Earlier in the day during a pretrial logistics hearing, defense co-counsel Ron Kuby anticipated Donziger’s future appeal, asking Judge Preska collect Judge Kaplan’s communications with the law firm he appointed as private prosecutors, Seward & Kissel, to filed under seal with the Second Circuit for review “once Mr. Donziger is convicted.”
Donziger, who has spent over 600 days under court-ordered house arrest in his Manhattan apartment, faces up to six months in prison on the criminal contempt counts.
Lead prosecutor Rita Glavin said Monday that she anticipates three days of direct witness testimony to conclude on Thursday.
Kuby, a legendary civil rights attorney who is name-dropped in “The Big Lebowski,” said he expects two days of defense arguments that will likely start next Monday.
During the prosecution’s half-hour opening arguments Monday, Glavin said Donziger stood to make $550 million from the Ecuadorean judgment against Chevron through his 6.3% contingency fee interest, and that he deliberately defied post-judgement court orders issued by Judge Kaplan concerning those proceeds in the U.S. case Chevron filed under federal anti-racketeering law.
“He began violating that RICO judgment as soon it as was issued,” Glavin said Monday. “He made the decision to not to comply with the judgement right from the beginning.”
Donziger’s legal team has accused Judge Preska of bias because of her connections to the Chevron-funded Federalist Society, and launched an unsuccessful motion for her recusal from the case.
On the eve of the trial, Donziger reiterated his stance that the case against him is intended to intimidate and suppress efforts to hold the oil industry accountable for environmental damages.
“This is much bigger than me,” Donziger said in a video statement on Sunday. “This is an effort by corporate America, particularly the fossil fuel industry, to impose a new playbook in how our court system works, so they can continue their planet-destroying pollution practices that are really threatening the existence of everybody.”
Outside the courthouse Monday morning, Donziger was joined by a crowd of supporters, including actress Susan Sarandon, political activist Marianne Williamson and founding Pink Floyd bassist Roger Waters.
With Judge Preska denying Donziger’s requests to make a public Zoom feed or audio stream of the bench trial available, public interest in his case resulted in multiple courtrooms serving as overflow rooms for spectators and supporters on Monday.
Donziger became involved in the decades- and continent-spanning case when indigenous and farmer residents of the Ecuadorean rainforest tapped him to sue Chevron’s predecessor Texaco in 1993, alleging that the company left behind an environmental and public health disaster for the 30,000 residents of Amazon.
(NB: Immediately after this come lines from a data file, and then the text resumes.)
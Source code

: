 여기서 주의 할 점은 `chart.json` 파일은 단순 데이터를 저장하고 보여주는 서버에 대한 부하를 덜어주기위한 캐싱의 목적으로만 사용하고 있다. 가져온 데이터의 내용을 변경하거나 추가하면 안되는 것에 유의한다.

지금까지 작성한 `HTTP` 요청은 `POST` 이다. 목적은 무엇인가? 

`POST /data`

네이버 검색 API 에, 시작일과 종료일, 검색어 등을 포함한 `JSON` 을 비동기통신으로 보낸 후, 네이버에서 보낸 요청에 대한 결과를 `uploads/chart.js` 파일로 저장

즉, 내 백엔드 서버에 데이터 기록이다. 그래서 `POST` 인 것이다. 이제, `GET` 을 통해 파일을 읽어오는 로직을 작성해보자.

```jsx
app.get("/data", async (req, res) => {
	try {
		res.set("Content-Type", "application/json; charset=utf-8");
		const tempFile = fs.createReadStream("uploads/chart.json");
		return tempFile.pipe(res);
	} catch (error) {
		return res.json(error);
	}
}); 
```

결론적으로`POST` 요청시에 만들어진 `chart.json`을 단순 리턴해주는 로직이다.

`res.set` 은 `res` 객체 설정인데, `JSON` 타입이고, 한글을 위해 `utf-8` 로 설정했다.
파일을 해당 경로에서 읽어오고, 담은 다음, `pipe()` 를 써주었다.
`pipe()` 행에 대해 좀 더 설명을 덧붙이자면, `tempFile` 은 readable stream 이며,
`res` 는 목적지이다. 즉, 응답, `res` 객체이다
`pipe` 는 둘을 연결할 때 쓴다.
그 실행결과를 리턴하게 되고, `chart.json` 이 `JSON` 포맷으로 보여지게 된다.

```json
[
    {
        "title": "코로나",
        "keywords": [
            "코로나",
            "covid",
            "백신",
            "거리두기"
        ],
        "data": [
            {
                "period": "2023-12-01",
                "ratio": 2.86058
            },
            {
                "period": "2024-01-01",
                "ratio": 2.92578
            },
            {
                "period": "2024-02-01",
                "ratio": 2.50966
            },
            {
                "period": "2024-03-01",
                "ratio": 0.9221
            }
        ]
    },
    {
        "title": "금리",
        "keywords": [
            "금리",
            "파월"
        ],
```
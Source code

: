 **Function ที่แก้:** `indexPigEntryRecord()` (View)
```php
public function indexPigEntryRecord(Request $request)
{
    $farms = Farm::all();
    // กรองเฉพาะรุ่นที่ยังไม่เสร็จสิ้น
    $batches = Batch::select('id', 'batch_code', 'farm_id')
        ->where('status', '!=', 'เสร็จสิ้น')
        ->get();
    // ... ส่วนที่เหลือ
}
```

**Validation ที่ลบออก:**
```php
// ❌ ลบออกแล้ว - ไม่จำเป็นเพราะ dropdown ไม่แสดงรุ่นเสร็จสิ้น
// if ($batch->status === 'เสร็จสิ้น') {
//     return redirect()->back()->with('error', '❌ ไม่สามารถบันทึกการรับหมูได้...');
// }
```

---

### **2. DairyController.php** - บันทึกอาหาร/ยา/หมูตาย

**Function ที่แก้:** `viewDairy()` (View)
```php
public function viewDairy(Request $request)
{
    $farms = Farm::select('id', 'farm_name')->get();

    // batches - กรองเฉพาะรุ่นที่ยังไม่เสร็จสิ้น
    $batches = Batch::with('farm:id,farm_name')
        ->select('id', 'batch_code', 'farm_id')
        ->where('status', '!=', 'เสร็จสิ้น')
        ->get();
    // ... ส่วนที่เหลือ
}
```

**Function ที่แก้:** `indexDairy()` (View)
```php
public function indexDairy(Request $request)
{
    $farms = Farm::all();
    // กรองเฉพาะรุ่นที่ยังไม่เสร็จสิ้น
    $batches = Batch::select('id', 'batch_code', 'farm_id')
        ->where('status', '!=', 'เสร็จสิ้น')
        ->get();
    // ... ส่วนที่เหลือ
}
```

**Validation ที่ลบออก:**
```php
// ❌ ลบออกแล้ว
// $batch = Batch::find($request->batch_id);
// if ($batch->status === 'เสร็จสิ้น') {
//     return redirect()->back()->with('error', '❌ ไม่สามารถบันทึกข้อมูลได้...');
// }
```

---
Chevron’s first step after acquiring Texaco was to secure the dismissal of that initial case in New York, saying the litigation belonged where the drilling occurred: the Ecuadorean city of Lago Agrio, whose name is a nod to Texaco’s former headquarters in Sour Lake, Texas.
Come 2011, an Ecuadorean judge would awarded the plaintiffs $18 billion for environmental damage caused by Texaco during its operation of an oil consortium in the rainforest from 1972 to 1990. Ecuador’s highest court upheld the verdict three years later, but reduced the judgment to about $9.5 billion.
In the meantime, Chevron filed suit in New York to undercut any obligation it had to honor the Lago Agrio judgment. Though it had promised back in the ’90s to abide by the Ecuadorean court system, it later insisted that Donziger’s fraud voided this obligation.
Chevron took on Donziger personally in the New York litigation, convincing Judge Kaplan that he had attempted to “shake-down” the company for billions by pressuring it to pay an illegitimate judgment.
As the Ecuadoreans fought to collect on the judgment, Judge Kaplan charged Donziger with several counts of violating court orders, appointed the Chevron-linked Seward & Kissel law firm as prosecutors and sent the case to his colleague Judge Preska.